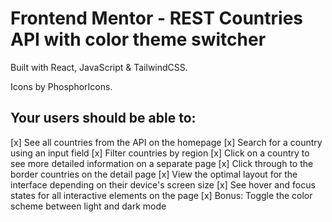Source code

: # Frontend Mentor - REST Countries API with color theme switcher

Built with React, JavaScript & TailwindCSS.

Icons by PhosphorIcons.

## Your users should be able to:

[x] See all countries from the API on the homepage
[x] Search for a country using an input field
[x] Filter countries by region
[x] Click on a country to see more detailed information on a separate page
[x] Click through to the border countries on the detail page
[x] View the optimal layout for the interface depending on their device's screen size
[x] See hover and focus states for all interactive elements on the page
[x] Bonus: Toggle the color scheme between light and dark mode
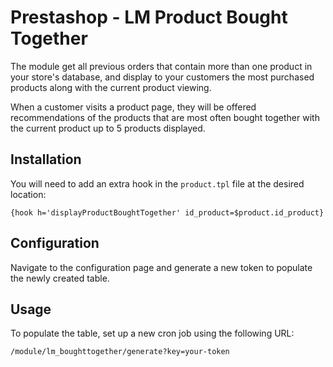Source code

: # Prestashop - LM Product Bought Together

The module get all previous orders that contain more than  one product in your store's database, and display to your customers the most purchased products along with the current product viewing.

When a customer visits a product page, they will be offered recommendations of the products that are most often bought together with the current product up to 5 products displayed.

## Installation

You will need to add an extra hook in the `product.tpl` file at the desired location:

`{hook h='displayProductBoughtTogether' id_product=$product.id_product}`

## Configuration

Navigate to the configuration page and generate a new token to populate the newly created table.

## Usage

To populate the table, set up a new cron job using the following URL:

`/module/lm_boughttogether/generate?key=your-token`
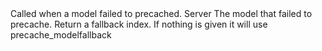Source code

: <function name="HolyLib:OnModelPrecacheFail" parent="" type="hook">
	<description>
		Called when a model failed to precached.
	</description>
	<realm>Server</realm>
	<args>
		<arg name="model" type="string">The model that failed to precache.</arg>
	</args>
	<rets>
		<ret name="fallback" type="number" default="nil">Return a fallback index. If nothing is given it will use <page>precache_modelfallback</page></ret>
	</rets>
</function>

_Try it_.
Find all the lines with "current" in the data and copy them.

_Result for this task_.
The module get all previous orders that contain more than  one product in your store's database, and display to your customers the most purchased products along with the current product viewing.
When a customer visits a product page, they will be offered recommendations of the products that are most often bought together with the current product up to 5 products displayed.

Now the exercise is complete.